Killing chickens

Killing chickens using a cone

Killing chickens using a cone

Today I had to kill one of the eating chickens. It hadn’t been eating and spent most of its time hiding beneath the feeder which meant that it would be attacked whenever one of the other chickens came for food. I bought the chicks on the 8th May 2013 and when I asked the shopkeeper how old they were at the time, he said 2 or 3 weeks. By my calculation, therefore, they were born on about 24th April 2013

Last year, we killed the chickens when they were 12 weeks old and they were quite big by then. The chicken I killed today was about 8 weeks old. It was pathetically puny but I didn’t want to wait for it to die like last year when we lost two.

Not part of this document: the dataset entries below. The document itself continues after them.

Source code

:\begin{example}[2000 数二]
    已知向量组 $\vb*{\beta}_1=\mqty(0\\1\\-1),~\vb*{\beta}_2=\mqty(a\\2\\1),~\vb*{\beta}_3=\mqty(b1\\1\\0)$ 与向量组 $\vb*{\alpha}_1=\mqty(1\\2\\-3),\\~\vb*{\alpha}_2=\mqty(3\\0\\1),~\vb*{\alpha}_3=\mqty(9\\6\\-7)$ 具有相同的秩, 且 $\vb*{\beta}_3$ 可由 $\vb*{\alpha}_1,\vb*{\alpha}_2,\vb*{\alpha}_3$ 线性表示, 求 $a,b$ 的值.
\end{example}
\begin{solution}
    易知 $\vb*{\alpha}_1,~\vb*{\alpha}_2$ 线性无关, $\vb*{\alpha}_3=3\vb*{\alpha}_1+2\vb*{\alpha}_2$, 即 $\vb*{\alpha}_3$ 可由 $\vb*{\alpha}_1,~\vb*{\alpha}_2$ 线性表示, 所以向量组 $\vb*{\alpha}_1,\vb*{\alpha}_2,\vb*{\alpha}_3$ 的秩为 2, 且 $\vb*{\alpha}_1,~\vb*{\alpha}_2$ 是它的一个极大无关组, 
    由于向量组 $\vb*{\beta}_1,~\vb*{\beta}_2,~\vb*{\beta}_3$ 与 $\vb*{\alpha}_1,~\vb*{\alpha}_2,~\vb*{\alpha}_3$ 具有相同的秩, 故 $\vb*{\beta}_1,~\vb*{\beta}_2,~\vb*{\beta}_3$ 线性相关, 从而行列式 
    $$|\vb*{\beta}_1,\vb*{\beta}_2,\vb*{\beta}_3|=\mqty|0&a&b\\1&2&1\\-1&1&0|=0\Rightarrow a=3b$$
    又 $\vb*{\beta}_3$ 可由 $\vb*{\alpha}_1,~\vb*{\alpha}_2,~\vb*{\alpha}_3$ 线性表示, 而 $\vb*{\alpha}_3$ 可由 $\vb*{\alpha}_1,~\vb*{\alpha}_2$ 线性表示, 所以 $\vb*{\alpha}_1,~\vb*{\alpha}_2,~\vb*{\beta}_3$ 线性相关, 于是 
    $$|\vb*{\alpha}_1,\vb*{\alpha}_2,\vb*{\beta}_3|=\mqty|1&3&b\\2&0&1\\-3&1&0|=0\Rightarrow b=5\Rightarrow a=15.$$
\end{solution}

Most people recommend killing eating chickens at around 10-12 weeks. Any longer than that and they are really getting too heavy and spend most of their day eating.

I’ve found the best way to slaughter a chicken is to use a chicken cone and a poultry dispatcher (which is a cross between a clamp and a pair of scissors and which I bought from Ascott Dairy Supplies). The cone is mounted on the wall above a table where you can put a bowl to catch the blood. If you want to use the blood, put a pinch of salt in the container to stop it congealing.

The best time is early in the morning when the chickens are calmer and before they have been able to eat or drink too much. Catch the chicken and hold it upside down by its feet. Put them head first into the cone so that the head comes out through the hole. Still holding the feet, clamp the neck with the dispatcher so that you cut off the blood supply to the brain (you may need to use two hands). Wait until the chicken stops moving and then bleed it by cutting its neck – just below its ear on the side, avoiding the throat. Leave the chicken in place until it has stopped bleeding. Cut the bird’s head off completely.

The next step is to pluck the chicken. Heat some water in a saucepan which is large enough so that you can completely submerge the bird. The temperature should be about 68-70ÂșC. Dunk the bird 3 or 4 times and you’ll then find that the feathers come out really easily.

1. Cut off the feet
Lay the bird on its back. Using a sharp knife, cut off the feet off by cutting between the joint and through the tendons.

2. Remove and loosen the crop
Unlike mammals whose food goes directly into the stomach, chickens first store their food in the crop which is a sack just above their right breast. From the neck end, using your fingers, find and hook out the crop, pulling it slowly away from the bird. 

3. Remove the oil gland
The oil gland is just above the parson’s nose and looks like a lump of fatty tissue. You will need to cut down into the flesh and then follow the line of the parson’s nose. It is quite small.

4. Open up the back end of the chicken
The idea is to make as small a hole as possible and not cut through any of the intestines. Pinch and lift the skin directly above the parson’s nose and carefully cut round the rectum to detach it from the rest of the body. Insert your fingers into the hole and hook them round the intestines. Pull away carefully to remove all the innards and intestines. Feel inside to check that everything has been removed and then rinse out.